◆ **Input for this task**
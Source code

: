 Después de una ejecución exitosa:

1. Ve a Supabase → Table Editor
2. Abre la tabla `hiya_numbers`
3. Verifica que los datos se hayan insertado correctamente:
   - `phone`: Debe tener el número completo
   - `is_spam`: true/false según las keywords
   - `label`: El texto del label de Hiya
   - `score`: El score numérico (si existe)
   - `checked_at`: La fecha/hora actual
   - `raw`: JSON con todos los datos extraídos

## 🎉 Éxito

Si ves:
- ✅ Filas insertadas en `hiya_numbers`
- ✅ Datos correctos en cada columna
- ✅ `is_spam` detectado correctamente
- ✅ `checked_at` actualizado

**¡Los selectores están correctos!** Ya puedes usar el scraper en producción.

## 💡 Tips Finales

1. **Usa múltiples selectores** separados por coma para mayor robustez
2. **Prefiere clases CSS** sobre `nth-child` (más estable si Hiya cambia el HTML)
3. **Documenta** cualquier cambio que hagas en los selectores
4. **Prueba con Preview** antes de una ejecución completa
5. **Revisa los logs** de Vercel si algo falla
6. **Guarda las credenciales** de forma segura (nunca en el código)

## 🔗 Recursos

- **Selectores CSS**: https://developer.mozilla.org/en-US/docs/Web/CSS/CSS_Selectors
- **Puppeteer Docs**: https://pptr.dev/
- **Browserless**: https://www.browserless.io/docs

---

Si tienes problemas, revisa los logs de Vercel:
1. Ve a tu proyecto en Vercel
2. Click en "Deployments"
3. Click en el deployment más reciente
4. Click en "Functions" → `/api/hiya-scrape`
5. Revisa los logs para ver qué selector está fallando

◆ **Task**
Report all lines of the data above that include the string "Vercel".

◆ **Answer to this exercise**
5. **Revisa los logs** de Vercel si algo falla
Si tienes problemas, revisa los logs de Vercel:
1. Ve a tu proyecto en Vercel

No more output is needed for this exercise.